In the records that follow, show each line where the word "delimit" is present.

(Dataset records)
::::
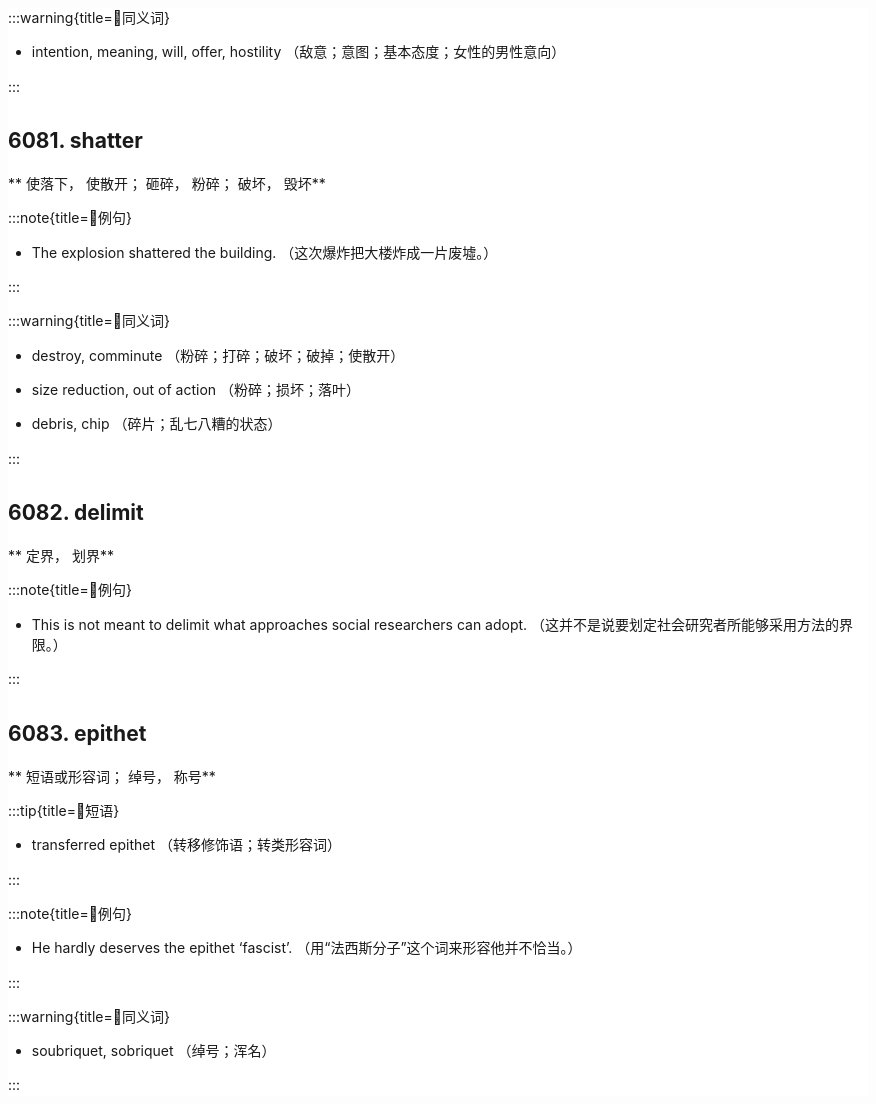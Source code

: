 :::warning{title=🤔同义词}

- intention, meaning, will, offer, hostility （敌意；意图；基本态度；女性的男性意向）

:::


## 6081. shatter

** 使落下， 使散开； 砸碎， 粉碎； 破坏， 毁坏**

:::note{title=🎤例句}

- The explosion shattered the building. （这次爆炸把大楼炸成一片废墟。）

:::

:::warning{title=🤔同义词}

- destroy, comminute （粉碎；打碎；破坏；破掉；使散开）

- size reduction, out of action （粉碎；损坏；落叶）

- debris, chip （碎片；乱七八糟的状态）

:::


## 6082. delimit

** 定界， 划界**

:::note{title=🎤例句}

- This is not meant to delimit what approaches social researchers can adopt. （这并不是说要划定社会研究者所能够采用方法的界限。）

:::

## 6083. epithet

** 短语或形容词； 绰号， 称号**

:::tip{title=🤩短语}

- transferred epithet （转移修饰语；转类形容词）

:::

:::note{title=🎤例句}

- He hardly deserves the epithet ‘fascist’. （用“法西斯分子”这个词来形容他并不恰当。）

:::

:::warning{title=🤔同义词}

- soubriquet, sobriquet （绰号；浑名）

:::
::::
▶ [Written response]
## 6082. delimit
- This is not meant to delimit what approaches social researchers can adopt. （这并不是说要划定社会研究者所能够采用方法的界限。）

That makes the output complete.